The primary benefit of the CADET tool is the reduced overall processing time and the decrease in costly man-hours – saved time can be redirected to carrying out activities with a higher value generating potential. As the quality of data entered into the system enhances, risks of processes highly dependent on precise data deteriorating become very low. Moreover, digitized information extraction leads to an overall harmonized data handling process, better insights and analytics.
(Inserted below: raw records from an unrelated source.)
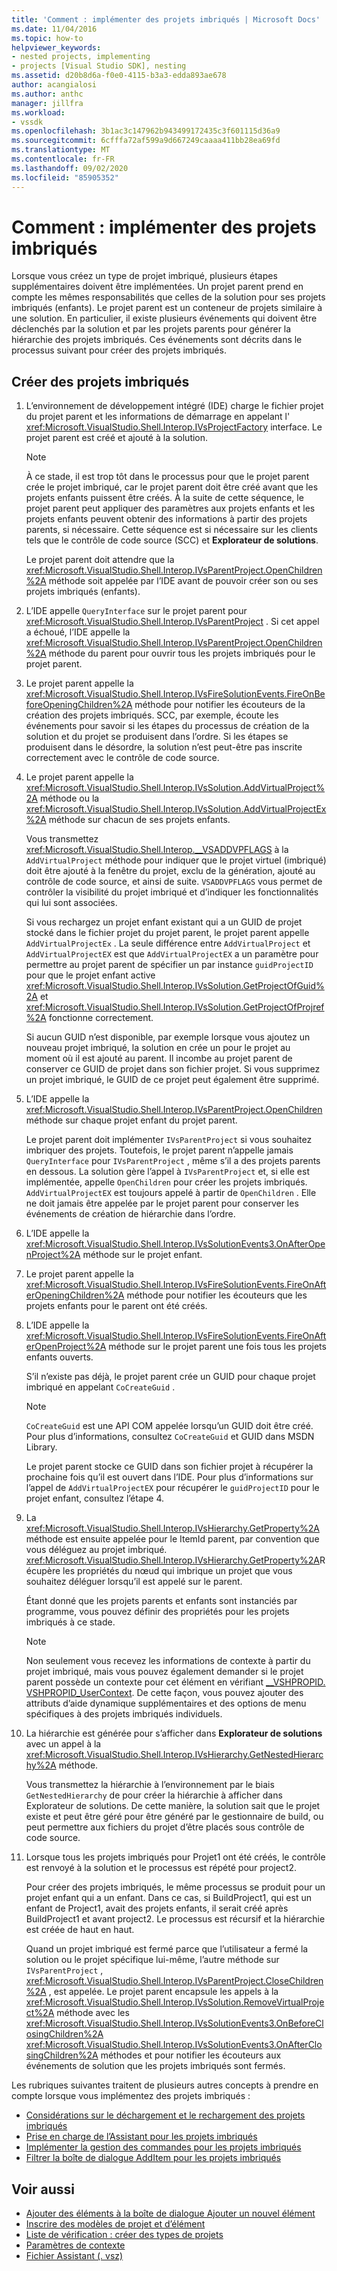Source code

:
 ```yaml
---
title: 'Comment : implémenter des projets imbriqués | Microsoft Docs'
ms.date: 11/04/2016
ms.topic: how-to
helpviewer_keywords:
- nested projects, implementing
- projects [Visual Studio SDK], nesting
ms.assetid: d20b8d6a-f0e0-4115-b3a3-edda893ae678
author: acangialosi
ms.author: anthc
manager: jillfra
ms.workload:
- vssdk
ms.openlocfilehash: 3b1ac3c147962b943499172435c3f601115d36a9
ms.sourcegitcommit: 6cfffa72af599a9d667249caaaa411bb28ea69fd
ms.translationtype: MT
ms.contentlocale: fr-FR
ms.lasthandoff: 09/02/2020
ms.locfileid: "85905352"
---
```

# <a name="how-to-implement-nested-projects"></a>Comment : implémenter des projets imbriqués

Lorsque vous créez un type de projet imbriqué, plusieurs étapes supplémentaires doivent être implémentées. Un projet parent prend en compte les mêmes responsabilités que celles de la solution pour ses projets imbriqués (enfants). Le projet parent est un conteneur de projets similaire à une solution. En particulier, il existe plusieurs événements qui doivent être déclenchés par la solution et par les projets parents pour générer la hiérarchie des projets imbriqués. Ces événements sont décrits dans le processus suivant pour créer des projets imbriqués.

## <a name="create-nested-projects"></a>Créer des projets imbriqués

1. L’environnement de développement intégré (IDE) charge le fichier projet du projet parent et les informations de démarrage en appelant l' <xref:Microsoft.VisualStudio.Shell.Interop.IVsProjectFactory> interface. Le projet parent est créé et ajouté à la solution.

    > [!NOTE]
    > À ce stade, il est trop tôt dans le processus pour que le projet parent crée le projet imbriqué, car le projet parent doit être créé avant que les projets enfants puissent être créés. À la suite de cette séquence, le projet parent peut appliquer des paramètres aux projets enfants et les projets enfants peuvent obtenir des informations à partir des projets parents, si nécessaire. Cette séquence est si nécessaire sur les clients tels que le contrôle de code source (SCC) et **Explorateur de solutions**.

     Le projet parent doit attendre que la <xref:Microsoft.VisualStudio.Shell.Interop.IVsParentProject.OpenChildren%2A> méthode soit appelée par l’IDE avant de pouvoir créer son ou ses projets imbriqués (enfants).

2. L’IDE appelle `QueryInterface` sur le projet parent pour <xref:Microsoft.VisualStudio.Shell.Interop.IVsParentProject> . Si cet appel a échoué, l’IDE appelle la <xref:Microsoft.VisualStudio.Shell.Interop.IVsParentProject.OpenChildren%2A> méthode du parent pour ouvrir tous les projets imbriqués pour le projet parent.

3. Le projet parent appelle la <xref:Microsoft.VisualStudio.Shell.Interop.IVsFireSolutionEvents.FireOnBeforeOpeningChildren%2A> méthode pour notifier les écouteurs de la création des projets imbriqués. SCC, par exemple, écoute les événements pour savoir si les étapes du processus de création de la solution et du projet se produisent dans l’ordre. Si les étapes se produisent dans le désordre, la solution n’est peut-être pas inscrite correctement avec le contrôle de code source.

4. Le projet parent appelle la <xref:Microsoft.VisualStudio.Shell.Interop.IVsSolution.AddVirtualProject%2A> méthode ou la <xref:Microsoft.VisualStudio.Shell.Interop.IVsSolution.AddVirtualProjectEx%2A> méthode sur chacun de ses projets enfants.

     Vous transmettez <xref:Microsoft.VisualStudio.Shell.Interop.__VSADDVPFLAGS> à la `AddVirtualProject` méthode pour indiquer que le projet virtuel (imbriqué) doit être ajouté à la fenêtre du projet, exclu de la génération, ajouté au contrôle de code source, et ainsi de suite. `VSADDVPFLAGS` vous permet de contrôler la visibilité du projet imbriqué et d’indiquer les fonctionnalités qui lui sont associées.

     Si vous rechargez un projet enfant existant qui a un GUID de projet stocké dans le fichier projet du projet parent, le projet parent appelle `AddVirtualProjectEx` . La seule différence entre `AddVirtualProject` et `AddVirtualProjectEX` est que `AddVirtualProjectEX` a un paramètre pour permettre au projet parent de spécifier un par instance `guidProjectID` pour que le projet enfant active <xref:Microsoft.VisualStudio.Shell.Interop.IVsSolution.GetProjectOfGuid%2A> et <xref:Microsoft.VisualStudio.Shell.Interop.IVsSolution.GetProjectOfProjref%2A> fonctionne correctement.

     Si aucun GUID n’est disponible, par exemple lorsque vous ajoutez un nouveau projet imbriqué, la solution en crée un pour le projet au moment où il est ajouté au parent. Il incombe au projet parent de conserver ce GUID de projet dans son fichier projet. Si vous supprimez un projet imbriqué, le GUID de ce projet peut également être supprimé.

5. L’IDE appelle la <xref:Microsoft.VisualStudio.Shell.Interop.IVsParentProject.OpenChildren> méthode sur chaque projet enfant du projet parent.

     Le projet parent doit implémenter `IVsParentProject` si vous souhaitez imbriquer des projets. Toutefois, le projet parent n’appelle jamais `QueryInterface` pour `IVsParentProject` , même s’il a des projets parents en dessous. La solution gère l’appel à `IVsParentProject` et, si elle est implémentée, appelle `OpenChildren` pour créer les projets imbriqués. `AddVirtualProjectEX` est toujours appelé à partir de `OpenChildren` . Elle ne doit jamais être appelée par le projet parent pour conserver les événements de création de hiérarchie dans l’ordre.

6. L’IDE appelle la <xref:Microsoft.VisualStudio.Shell.Interop.IVsSolutionEvents3.OnAfterOpenProject%2A> méthode sur le projet enfant.

7. Le projet parent appelle la <xref:Microsoft.VisualStudio.Shell.Interop.IVsFireSolutionEvents.FireOnAfterOpeningChildren%2A> méthode pour notifier les écouteurs que les projets enfants pour le parent ont été créés.

8. L’IDE appelle la <xref:Microsoft.VisualStudio.Shell.Interop.IVsFireSolutionEvents.FireOnAfterOpenProject%2A> méthode sur le projet parent une fois tous les projets enfants ouverts.

     S’il n’existe pas déjà, le projet parent crée un GUID pour chaque projet imbriqué en appelant `CoCreateGuid` .

    > [!NOTE]
    > `CoCreateGuid` est une API COM appelée lorsqu’un GUID doit être créé. Pour plus d’informations, consultez `CoCreateGuid` et GUID dans MSDN Library.

     Le projet parent stocke ce GUID dans son fichier projet à récupérer la prochaine fois qu’il est ouvert dans l’IDE. Pour plus d’informations sur l’appel de `AddVirtualProjectEX` pour récupérer le `guidProjectID` pour le projet enfant, consultez l’étape 4.

9. La <xref:Microsoft.VisualStudio.Shell.Interop.IVsHierarchy.GetProperty%2A> méthode est ensuite appelée pour le ItemId parent, par convention que vous déléguez au projet imbriqué. <xref:Microsoft.VisualStudio.Shell.Interop.IVsHierarchy.GetProperty%2A>Récupère les propriétés du nœud qui imbrique un projet que vous souhaitez déléguer lorsqu’il est appelé sur le parent.

     Étant donné que les projets parents et enfants sont instanciés par programme, vous pouvez définir des propriétés pour les projets imbriqués à ce stade.

    > [!NOTE]
    > Non seulement vous recevez les informations de contexte à partir du projet imbriqué, mais vous pouvez également demander si le projet parent possède un contexte pour cet élément en vérifiant [__VSHPROPID. VSHPROPID_UserContext](<xref:Microsoft.VisualStudio.Shell.Interop.__VSHPROPID.VSHPROPID_UserContext>). De cette façon, vous pouvez ajouter des attributs d’aide dynamique supplémentaires et des options de menu spécifiques à des projets imbriqués individuels.

10. La hiérarchie est générée pour s’afficher dans **Explorateur de solutions** avec un appel à la <xref:Microsoft.VisualStudio.Shell.Interop.IVsHierarchy.GetNestedHierarchy%2A> méthode.

     Vous transmettez la hiérarchie à l’environnement par le biais `GetNestedHierarchy` de pour créer la hiérarchie à afficher dans Explorateur de solutions. De cette manière, la solution sait que le projet existe et peut être géré pour être généré par le gestionnaire de build, ou peut permettre aux fichiers du projet d’être placés sous contrôle de code source.

11. Lorsque tous les projets imbriqués pour Projet1 ont été créés, le contrôle est renvoyé à la solution et le processus est répété pour project2.

     Pour créer des projets imbriqués, le même processus se produit pour un projet enfant qui a un enfant. Dans ce cas, si BuildProject1, qui est un enfant de Project1, avait des projets enfants, il serait créé après BuildProject1 et avant project2. Le processus est récursif et la hiérarchie est créée de haut en haut.

     Quand un projet imbriqué est fermé parce que l’utilisateur a fermé la solution ou le projet spécifique lui-même, l’autre méthode sur `IVsParentProject` , <xref:Microsoft.VisualStudio.Shell.Interop.IVsParentProject.CloseChildren%2A> , est appelée. Le projet parent encapsule les appels à la <xref:Microsoft.VisualStudio.Shell.Interop.IVsSolution.RemoveVirtualProject%2A> méthode avec les <xref:Microsoft.VisualStudio.Shell.Interop.IVsSolutionEvents3.OnBeforeClosingChildren%2A> <xref:Microsoft.VisualStudio.Shell.Interop.IVsSolutionEvents3.OnAfterClosingChildren%2A> méthodes et pour notifier les écouteurs aux événements de solution que les projets imbriqués sont fermés.

Les rubriques suivantes traitent de plusieurs autres concepts à prendre en compte lorsque vous implémentez des projets imbriqués :

- [Considérations sur le déchargement et le rechargement des projets imbriqués](../../extensibility/internals/considerations-for-unloading-and-reloading-nested-projects.md)
- [Prise en charge de l’Assistant pour les projets imbriqués](../../extensibility/internals/wizard-support-for-nested-projects.md)
- [Implémenter la gestion des commandes pour les projets imbriqués](../../extensibility/internals/implementing-command-handling-for-nested-projects.md)
- [Filtrer la boîte de dialogue AddItem pour les projets imbriqués](../../extensibility/internals/filtering-the-additem-dialog-box-for-nested-projects.md)

## <a name="see-also"></a>Voir aussi

- [Ajouter des éléments à la boîte de dialogue Ajouter un nouvel élément](../../extensibility/internals/adding-items-to-the-add-new-item-dialog-boxes.md)
- [Inscrire des modèles de projet et d’élément](../../extensibility/internals/registering-project-and-item-templates.md)
- [Liste de vérification : créer des types de projets](../../extensibility/internals/checklist-creating-new-project-types.md)
- [Paramètres de contexte](../../extensibility/internals/context-parameters.md)
- [Fichier Assistant (. vsz)](../../extensibility/internals/wizard-dot-vsz-file.md)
CADET originates from the procurement field – it started with a PoC project addressing the need for automating processes related to handling of complex materials data. The project enabled redirection of saved valuable time towards high-value activities – you can read more about it in this SAP Business Transformation Study. Today, CADET can also be applied in other use cases across the whole value chain – here are some of them:
- Customer service – ticket creation from free text inquiries;
- Accounting – invoice and reporting processes;
- HR – processing resumes and job descriptions.
Rule Mining Service
Another problematic factor in data management is analysis. The main reason behind troubles in generating meaningful insights is often data quality – inconsistencies, incorrect planning parameters or incorrect and slow data entry, as we have seen in the previous case. In addition, data analysis itself, the derivation of rules, their validation and implementation are labor intensive and costly, especially if done by an expert.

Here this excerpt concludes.